Combining these foods with an oral care routine that preserves microbial diversity — for example, avoiding daily antiseptic mouthwash, using gentle oral-care products, and maintaining practices that support oral moisture and health — creates a favorable environment for microbes to do their job.
Supporting your oral microbiome helps digestion, appetite regulation, hormone balance, and energy levels. If you want to enhance your body’s natural GLP-1 production:
- Stop routinely killing off oral bacteria with antiseptic products.
- Feed beneficial microbes with prebiotic foods rather than relying on mouthwash.
- Rebuild your gut’s capacity to ferment fiber by encouraging the right microbes.
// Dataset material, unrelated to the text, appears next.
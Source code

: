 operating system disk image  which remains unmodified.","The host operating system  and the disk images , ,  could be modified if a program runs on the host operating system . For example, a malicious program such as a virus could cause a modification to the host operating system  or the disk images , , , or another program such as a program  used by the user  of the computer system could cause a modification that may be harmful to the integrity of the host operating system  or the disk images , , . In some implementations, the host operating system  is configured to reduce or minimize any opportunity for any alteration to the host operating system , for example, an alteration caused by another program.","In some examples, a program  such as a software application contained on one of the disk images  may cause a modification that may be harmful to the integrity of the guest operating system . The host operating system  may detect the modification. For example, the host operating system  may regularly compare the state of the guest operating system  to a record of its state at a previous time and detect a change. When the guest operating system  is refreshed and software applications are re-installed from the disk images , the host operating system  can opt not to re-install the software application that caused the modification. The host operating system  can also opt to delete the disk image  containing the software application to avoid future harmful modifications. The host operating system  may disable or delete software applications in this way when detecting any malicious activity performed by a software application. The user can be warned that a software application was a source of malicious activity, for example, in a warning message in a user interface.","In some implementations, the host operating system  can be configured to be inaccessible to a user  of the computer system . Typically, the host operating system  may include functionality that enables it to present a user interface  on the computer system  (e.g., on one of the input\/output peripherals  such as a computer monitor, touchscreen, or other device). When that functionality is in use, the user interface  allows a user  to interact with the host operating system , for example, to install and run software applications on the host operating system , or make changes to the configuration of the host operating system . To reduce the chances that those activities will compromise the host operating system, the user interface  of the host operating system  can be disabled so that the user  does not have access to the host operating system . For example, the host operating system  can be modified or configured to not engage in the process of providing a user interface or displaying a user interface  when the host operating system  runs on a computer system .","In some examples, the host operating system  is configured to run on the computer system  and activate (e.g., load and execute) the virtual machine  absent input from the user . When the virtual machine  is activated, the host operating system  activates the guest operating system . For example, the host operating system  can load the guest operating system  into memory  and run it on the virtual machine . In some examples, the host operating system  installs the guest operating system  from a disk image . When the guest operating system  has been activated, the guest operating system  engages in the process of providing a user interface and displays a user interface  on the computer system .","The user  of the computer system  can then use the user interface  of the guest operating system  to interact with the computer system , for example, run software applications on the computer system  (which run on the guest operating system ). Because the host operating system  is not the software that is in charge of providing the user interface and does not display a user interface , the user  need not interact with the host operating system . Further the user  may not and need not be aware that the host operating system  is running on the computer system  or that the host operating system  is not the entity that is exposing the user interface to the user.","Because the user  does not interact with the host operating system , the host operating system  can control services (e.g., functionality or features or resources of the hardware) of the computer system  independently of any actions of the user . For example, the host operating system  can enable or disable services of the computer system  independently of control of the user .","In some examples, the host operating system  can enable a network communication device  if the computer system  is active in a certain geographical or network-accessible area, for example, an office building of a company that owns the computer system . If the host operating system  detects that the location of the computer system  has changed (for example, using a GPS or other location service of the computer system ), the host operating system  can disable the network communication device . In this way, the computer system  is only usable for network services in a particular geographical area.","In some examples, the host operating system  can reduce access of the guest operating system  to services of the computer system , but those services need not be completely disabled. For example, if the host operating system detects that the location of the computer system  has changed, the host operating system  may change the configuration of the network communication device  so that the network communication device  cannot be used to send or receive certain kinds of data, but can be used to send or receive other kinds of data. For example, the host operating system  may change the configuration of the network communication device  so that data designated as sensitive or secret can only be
- Consider the entire axis: mouth → gut → brain → appetite.
The microbes in the mouth influence many aspects of health. Functional dentists focus on these connections; resources and training in this area are limited, but growing.
Thank you for reading. I appreciate your interest in oral health and its wider implications. If you’d like to suggest topics for future articles or courses, feel free to respond.

References
Chambers, E. S., et al. (2015). Effects of targeted delivery of propionate to the human colon on appetite regulation, body weight maintenance and adiposity in overweight adults. Gut, 64(11), 1744–1754.
Sanchez-Tapia, M., et al. (2020). The diet–gut microbiota–brain axis and its influence on metabolic and neurodegenerative diseases. Frontiers in Nutrition, 7, 112.
Segata, N., et al. (2012). Composition of the adult digestive tract bacterial microbiome based on seven mouth surfaces, tonsils, throat and stool samples. Genome Biology, 13(6), R42.
Tolhurst, G., et al. (2012). Short-chain fatty acids stimulate glucagon-like peptide-1 secretion via the G-protein–coupled receptor FFAR2. Diabetes, 61(2), 364–371.